## Task objective:
Your response must be made up of each line in the data below that contains the string "error".

## Dataset records:
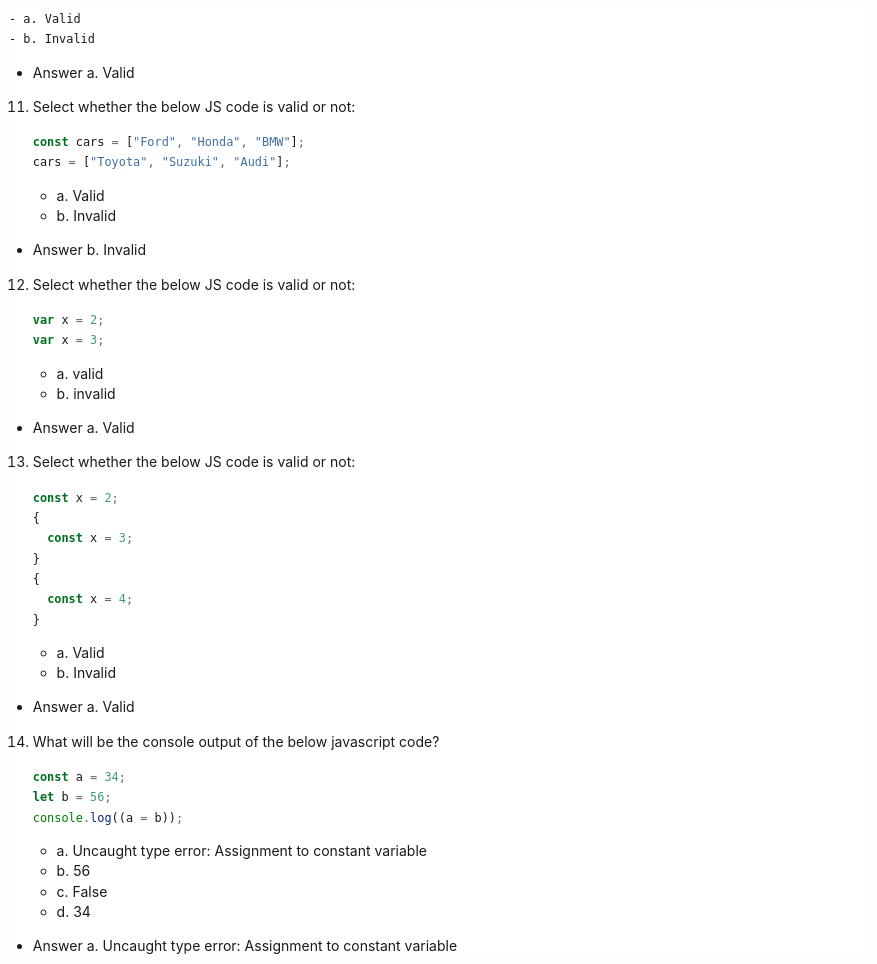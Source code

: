     - a. Valid
    - b. Invalid

- Answer a. Valid

11. Select whether the below JS code is valid or not:

    ```javascript
    const cars = ["Ford", "Honda", "BMW"];
    cars = ["Toyota", "Suzuki", "Audi"];
    ```

    - a. Valid
    - b. Invalid

- Answer b. Invalid

12. Select whether the below JS code is valid or not:

    ```javascript
    var x = 2;
    var x = 3;
    ```

    - a. valid
    - b. invalid

- Answer a. Valid

13. Select whether the below JS code is valid or not:

    ```javascript
    const x = 2;
    {
      const x = 3;
    }
    {
      const x = 4;
    }
    ```

    - a. Valid
    - b. Invalid

- Answer a. Valid

14. What will be the console output of the below javascript code?
    ```javascript
    const a = 34;
    let b = 56;
    console.log((a = b));
    ```
    - a. Uncaught type error: Assignment to constant
      variable
    - b. 56
    - c. False
    - d. 34

- Answer a. Uncaught type error: Assignment to constant
  variable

## Exercise answer:
    - a. Uncaught type error: Assignment to constant
- Answer a. Uncaught type error: Assignment to constant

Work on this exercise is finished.